Después dirigieron sobre él un láser de 729 nanómetros enfocado hasta un diámetro aproximado de 2,6 micrómetros. Dos deflectores acústico-ópticos movían el haz alrededor del ion con una resolución inferior a 100 nanómetros.

En cada posición, el equipo comprobaba si el láser había provocado una transición entre dos estados electrónicos. Otro haz de 397 nanómetros permitía leer el resultado mediante la fluorescencia del ion. Repitiendo el procedimiento construyeron un mapa de la interacción sin necesidad de observar directamente la estructura interna de la luz.

El ion funcionaba, en la práctica, como la aguja de un tocadiscos recorriendo un surco invisible.

El centro del láser dejó de ser el centro

Los ordenadores cuánticos tienen un problema que no se arregla apuntando mejor: el láser puede actuar 230 nanómetros a un lado. Un solo ion ha revelado que enfocar más el haz no elimina el desvío
© Leibniz Universität Hannover, T. Dubielzig / TOPTICA Photonics SE.

La explicación aparece cuando el haz se concentra en un espacio comparable con su longitud de onda. La aproximación habitual (imaginar los campos eléctricos oscilando únicamente en perpendicular al avance de la luz) deja de ser suficiente. Surgen componentes orientadas en la dirección de propagación y la polarización comienza a mezclarse con la distribución espacial del campo.

El resultado es un desplazamiento que depende del estado magnético del ion. Los máximos de dos transiciones opuestas aparecieron separados 240 ± 16 nanómetros en una configuración y 463 ± 20 nanómetros en otra. Las predicciones teóricas eran de 232 y 464 nanómetros, respectivamente. En el segundo caso, cada máximo estaba situado aproximadamente 230 nanómetros a un lado del centro.

La sorpresa más importante es que el desplazamiento está determinado principalmente por la longitud de onda y por la transición atómica elegida, no por cuánto se estrecha el láser. Enfocar con más intensidad genera gradientes mayores, pero no hace desaparecer automáticamente la separación. Así lo explica también el Instituto Paul Scherrer, responsable del experimento junto con ETH Zúrich y la Universidad de Ámsterdam.

Un posible error que también puede convertirse en herramienta

En los procesadores de iones atrapados, los láseres modifican los estados que representan el cero y el uno de cada cúbit. Si el sistema supone que la interacción máxima está exactamente en el centro geométrico del haz, puede aplicar una intensidad o una fase distinta de la calculada y acoplar accidentalmente el estado interno del ion con su movimiento.

El trabajo no demuestra que los ordenadores cuánticos actuales estén fallando por este motivo.

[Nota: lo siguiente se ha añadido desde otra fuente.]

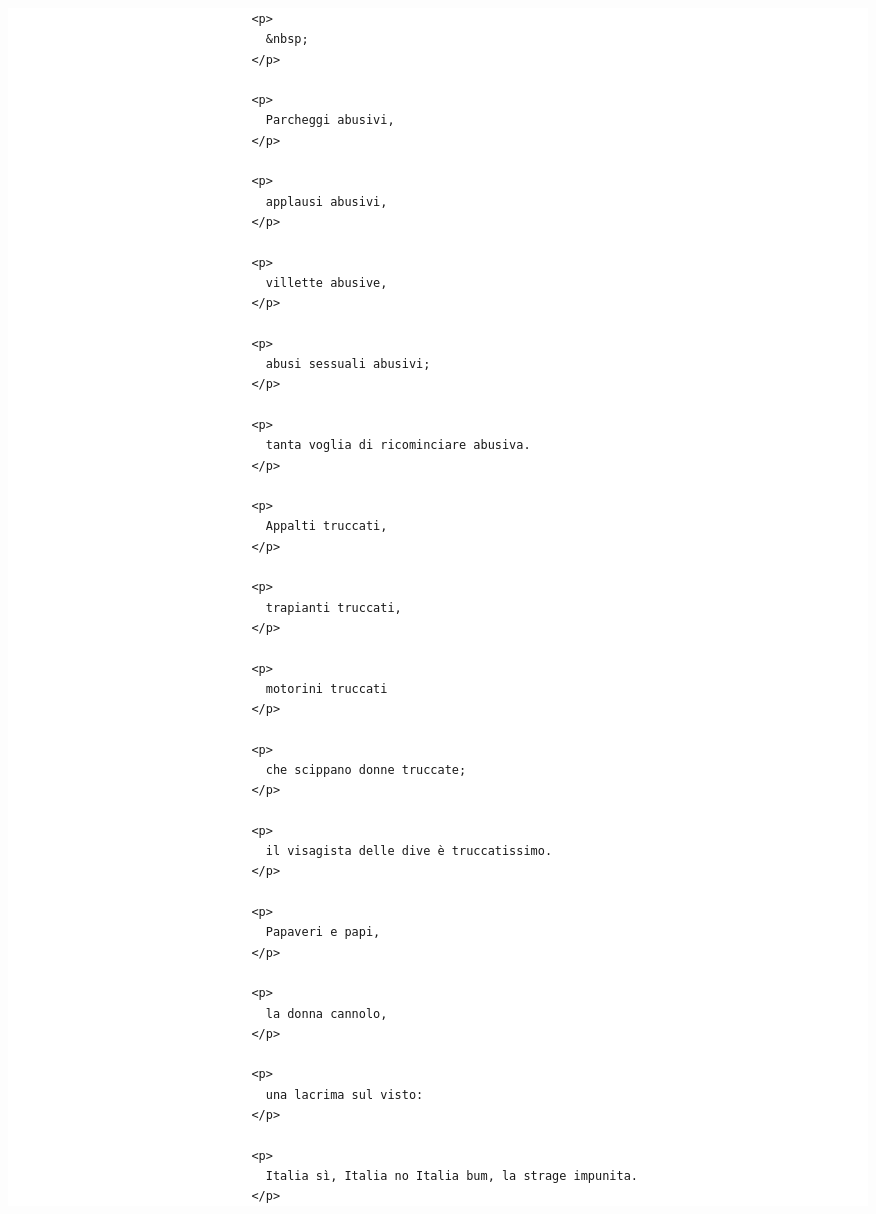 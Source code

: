                                       <p>
                                        &nbsp;
                                      </p>
                                      
                                      <p>
                                        Parcheggi abusivi,
                                      </p>
                                      
                                      <p>
                                        applausi abusivi,
                                      </p>
                                      
                                      <p>
                                        villette abusive,
                                      </p>
                                      
                                      <p>
                                        abusi sessuali abusivi;
                                      </p>
                                      
                                      <p>
                                        tanta voglia di ricominciare abusiva.
                                      </p>
                                      
                                      <p>
                                        Appalti truccati,
                                      </p>
                                      
                                      <p>
                                        trapianti truccati,
                                      </p>
                                      
                                      <p>
                                        motorini truccati
                                      </p>
                                      
                                      <p>
                                        che scippano donne truccate;
                                      </p>
                                      
                                      <p>
                                        il visagista delle dive è truccatissimo.
                                      </p>
                                      
                                      <p>
                                        Papaveri e papi,
                                      </p>
                                      
                                      <p>
                                        la donna cannolo,
                                      </p>
                                      
                                      <p>
                                        una lacrima sul visto:
                                      </p>
                                      
                                      <p>
                                        Italia sì, Italia no Italia bum, la strage impunita.
                                      </p>
                                       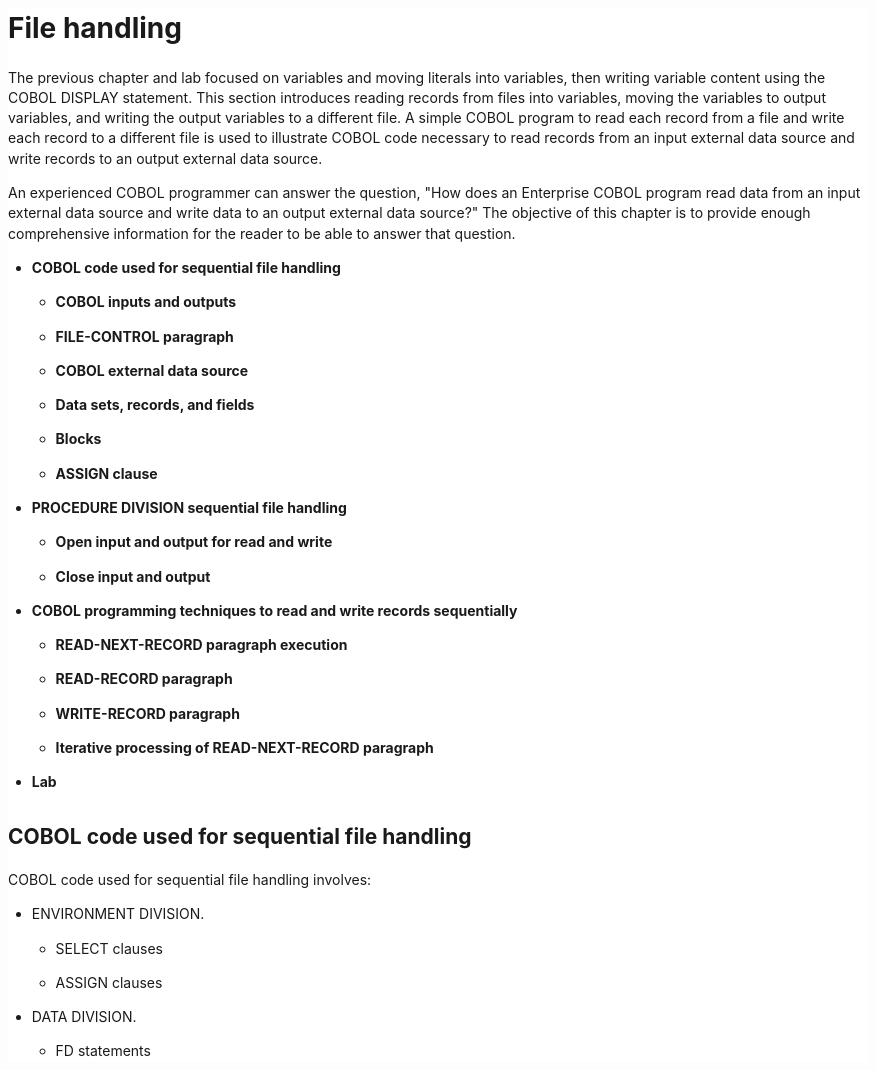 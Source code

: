 # File handling

The previous chapter and lab focused on variables and moving literals into variables, then writing variable content using the COBOL DISPLAY statement.  This section introduces reading records from files into variables, moving the variables to output variables, and writing the output variables to a different file. A simple COBOL program to read each record from a file and write each record to a different file is used to illustrate COBOL code necessary to read records from an input external data source and write records to an output external data source.

An experienced COBOL programmer can answer the question, "How does an Enterprise COBOL program read data from an input external data source and write data to an output external data source?"  The objective of this chapter is to provide enough comprehensive information for the reader to be able to answer that question.


- **COBOL code used for sequential file handling**

     - **COBOL inputs and outputs**

     - **FILE-CONTROL paragraph**

     - **COBOL external data source**

     - **Data sets, records, and fields**

     - **Blocks**

     - **ASSIGN clause**

- **PROCEDURE DIVISION sequential file handling**

     - **Open input and output for read and write**

     - **Close input and output**

- **COBOL programming techniques to read and write records sequentially**

     - **READ-NEXT-RECORD paragraph execution**

     - **READ-RECORD paragraph**

     - **WRITE-RECORD paragraph**

     - **Iterative processing of READ-NEXT-RECORD paragraph**

- **Lab**


## COBOL code used for sequential file handling

COBOL code used for sequential file handling involves:

- ENVIRONMENT DIVISION.

    - SELECT clauses

    - ASSIGN clauses

- DATA DIVISION.

    - FD statements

Identifica una interacción que deberá incorporarse a los modelos y calibraciones conforme los haces sean más estrechos y los procesadores más densos.

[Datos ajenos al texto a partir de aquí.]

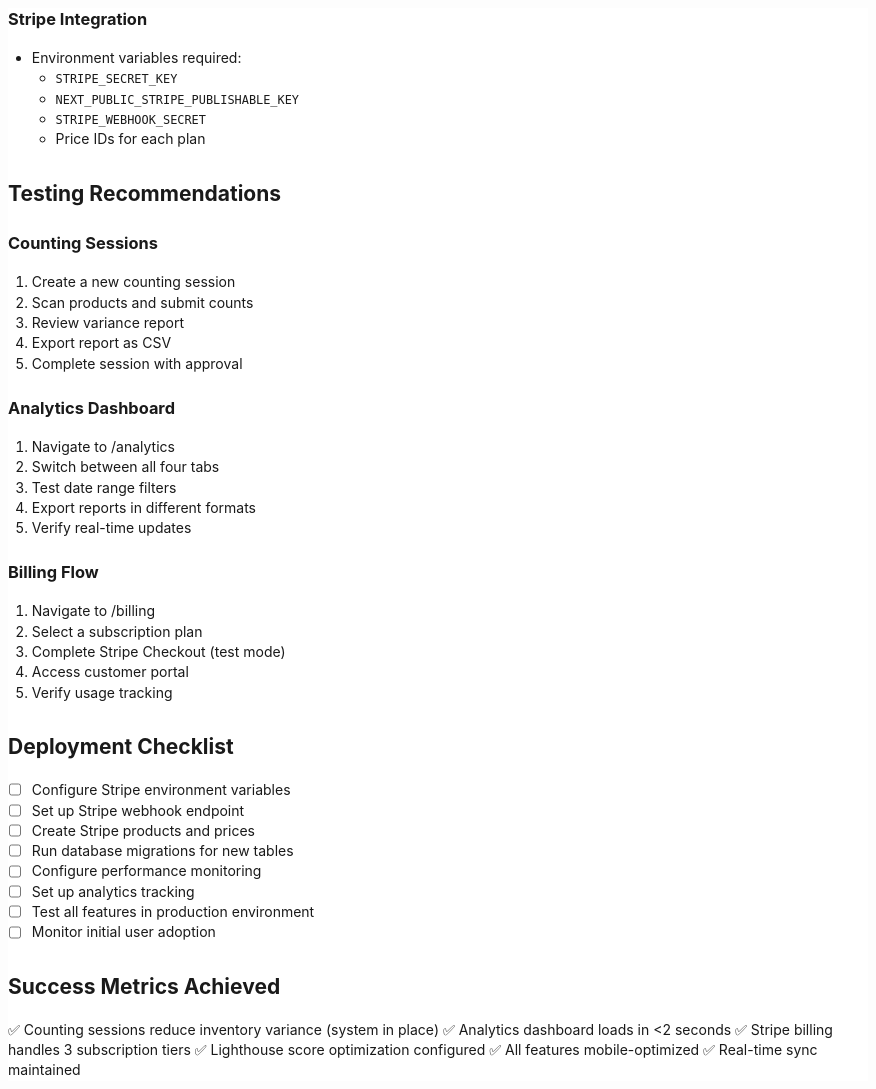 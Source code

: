 ### Stripe Integration
- Environment variables required:
  - `STRIPE_SECRET_KEY`
  - `NEXT_PUBLIC_STRIPE_PUBLISHABLE_KEY`
  - `STRIPE_WEBHOOK_SECRET`
  - Price IDs for each plan

## Testing Recommendations

### Counting Sessions
1. Create a new counting session
2. Scan products and submit counts
3. Review variance report
4. Export report as CSV
5. Complete session with approval

### Analytics Dashboard
1. Navigate to /analytics
2. Switch between all four tabs
3. Test date range filters
4. Export reports in different formats
5. Verify real-time updates

### Billing Flow
1. Navigate to /billing
2. Select a subscription plan
3. Complete Stripe Checkout (test mode)
4. Access customer portal
5. Verify usage tracking

## Deployment Checklist

- [ ] Configure Stripe environment variables
- [ ] Set up Stripe webhook endpoint
- [ ] Create Stripe products and prices
- [ ] Run database migrations for new tables
- [ ] Configure performance monitoring
- [ ] Set up analytics tracking
- [ ] Test all features in production environment
- [ ] Monitor initial user adoption

## Success Metrics Achieved

✅ Counting sessions reduce inventory variance (system in place)
✅ Analytics dashboard loads in <2 seconds
✅ Stripe billing handles 3 subscription tiers
✅ Lighthouse score optimization configured
✅ All features mobile-optimized
✅ Real-time sync maintained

Pero ese empujón lateral también puede aprovecharse. Los gradientes de polarización permiten ejercer fuerzas diferentes según el estado del ion y utilizarlas para entrelazar cúbits. De hecho, otro trabajo publicado en 2025 ya empleó este mecanismo para ejecutar puertas cuánticas entre iones con fidelidades superiores al 98,7%.

La computación cuántica acaba así frente a una de sus paradojas habituales: el mismo fenómeno que amenaza con introducir un error puede convertirse, una vez comprendido, en una nueva pieza del procesador.